All participants successfully completed both the training and assessment sessions with no discomfort. S10 had VTF placed on the less-affected forearm instead of the affected arm to complete the training because he could not perceive passive wrist movement of the affect side without vision. For the same reason S10 could not complete the JND test.
JND threshold as a marker of wrist proprioceptive acuity
Eleven of the twelve stroke participants completed the threshold testing across the three visits except S10. At pretest, mean JND was 1.8° [SD: 0.54°] for the stroke and 1.5° [0.46°] for the control group with seven stroke participants exhibiting a JND threshold higher than the median JND threshold of the control group (see Fig. 3a). At posttest, 8 out of 11 stroke participants (73 %) lowered their thresholds (see Fig. 3), which reduced the JND threshold at group level (mean: 1.4° [SD: 0.54°]). The 8 participants, who responded to somatosensory training, reduced their JND threshold between 9.3 and 47.0 % (mean: 30.2 %). Two participants showed a slight increase (2.5–6.6 %) in threshold, while one participant increased his threshold by 48 %. At retention, the reduction in JND threshold remained stable (mean: 1.3° [SD: 0.28°] for the stroke group), indicating that improvements in JND threshold persisted two days after the intervention. Mauchly’s Test of Sphericity indicated that the assumption of sphericity had been not violated (χ2(2) = 1.40, p = 0.497) and therefore no correction was used for 2 × 3 mixed ANOVA on JND. Aligned with the above observation, the analysis revealed a significant main effect of measurement time (F[2, 37] = 4.54, p = 0.017, ηp2 = 0.19) while indicating no group and time interaction (F[2, 37] = 1.74, p = 0.189, ηp2 = 0.08) and no main effect of group (F[1, 19] = 0.12, p = 0.736, ηp2 = 0.06). It suggested significant reduction in JND across measurement time for both groups. Trend analysis suggested a significant linear trend for the changes across measurement time (F[1, 19] = 6.60, p = 0.019, ηp2 = 0.26). A high pretest JND threshold was the strongest predictor of improvement in JND at posttest (r = − 0.71, p = 0.015) and at retention (r = − 0.80, p = 0.003; Fig. 3b).

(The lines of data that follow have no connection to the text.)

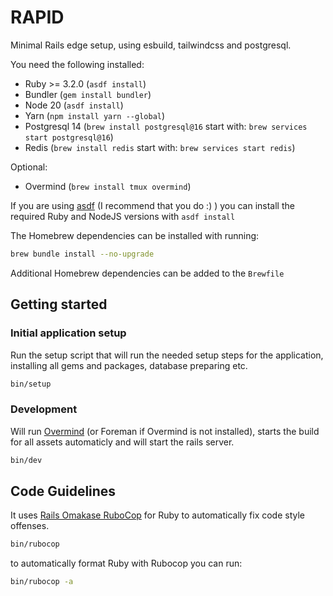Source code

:# RAPID

Minimal Rails edge setup, using esbuild, tailwindcss and postgresql.

You need the following installed:
* Ruby >= 3.2.0 (`asdf install`)
* Bundler (`gem install bundler`)
* Node 20 (`asdf install`)
* Yarn (`npm install yarn --global`)
* Postgresql 14 (`brew install postgresql@16` start with: `brew services start postgresql@16`)
* Redis (`brew install redis` start with: `brew services start redis`)

Optional:
* Overmind (`brew install tmux overmind`)

If you are using [asdf](https://asdf-vm.com/) (I recommend that you do :) ) you can install the required Ruby and NodeJS versions with `asdf install`

The Homebrew dependencies can be installed with running:

```bash
brew bundle install --no-upgrade
```

Additional Homebrew dependencies can be added to the `Brewfile`

## Getting started

### Initial application setup

Run the setup script that will run the needed setup steps for the application, installing all gems and packages, database preparing etc.

```sh
bin/setup
```

### Development

Will run [Overmind](https://github.com/DarthSim/overmind) (or Foreman if Overmind is not installed), starts the build for all assets automaticly and will start the rails server.

```sh
bin/dev
```

## Code Guidelines

It uses [Rails Omakase RuboCop](https://github.com/rails/rubocop-rails-omakase) for Ruby to automatically fix code style offenses.

```sh
bin/rubocop
```

to automatically format Ruby with Rubocop you can run:

```sh
bin/rubocop -a
```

Wrist tracing accuracy as a marker of untrained visuomotor performance
At pretest, the stroke group exhibited significantly higher tracing errors when tracing the triangle (U = 17, p = 0.005), figure-of-eight (U = 22, p = 0.012) and ellipse (U = 22, p = 0.012) compared to the control group. At posttest, participants of the stroke group showed 22 % reduction in tracing error on average compared to pretest. However the observed reduction did not achieve statistical significance as indicated by Friedman’s tests (χ2(2) = 0.30–3.17, p values = 0.205–0.407 for the stroke group; χ2(2) = 1.80–5.00, p values = 0.082–0.407 for the control group). Effect sizes indicated by Kendall’s w ranged from 0.01 to 0.13 for the stroke group and 0.09–0.25 for the non-stroke group, indicating low to medium effects. Vertical line and triangle tracing exhibited the highest effect size in the stroke group (Fig. 4b). Pretest tracing error of the ellipse correlated significantly with JND threshold at pretest (rs = − 0.62, p = 0.043) among the stroke group, indicating association between proprioceptive acuity and motor tracing performance.
SEP as a marker of somatosensory processing
SEP waveforms were obtained from FC1 for optimal observation of the N30 waveform for the nine stroke participants and seven control participants who completed the SEP test. The remaining participants declined due to time pressure and fatigue as SEP was conducted last. At pretest, participants with stroke showed a significantly reduced P27-N30 peak-to-peak amplitude (median: 2.07 µV [IQR: 2.94 µV]) when compared to controls (4.47 µV [3.84 µV], U = 11, p = 0.03; Fig. 5a, c). After training, median P27-N30 peak-to-peak amplitude for the stroke group increased from 2.07 µV (2.94 µV) at pretest to 2.29 µV (1.92 µV) at posttest and to 2.87 µV (1.73 µV) at retention (40 % increase) but this increase failed to reach statistical significance at group level (χ2(2) = 2.00, p = 0.37, w = 0.11). In contrast of the significant group difference of P27-N30 peak-to-peak amplitude, N30 latency of six in nine stroke participants were within the range of the control group. After training, median N30 latency of both groups did not change at posttest (stroke: 39 ms [10 ms]; control: 32 ms [7 ms]) and retention (stroke: 39 ms [12 ms]; control: 32 ms [5 ms]) compared to pretest (stroke: 39 ms [9.5 ms]; control: 32 ms [7 ms]). This was confirmed by Friedman’s tests (stroke: χ2(2) = 0.58, p = 0.75, w = 0.03; control: χ2(2) = 1.08, p = 0.58, w = 0.08). Further subgroup analysis found that at pretest four of the five stroke participants with more affected proprioceptive acuity (S05, S06, S08, S14; JND threshold > = 1.8°) showed delayed latency of either N30 or P45 component. In this subgroup, a longer P45 peak latency was correlated with a higher JND threshold at pretest (rs = 0.66, p < 0.05; Fig. 5b for example).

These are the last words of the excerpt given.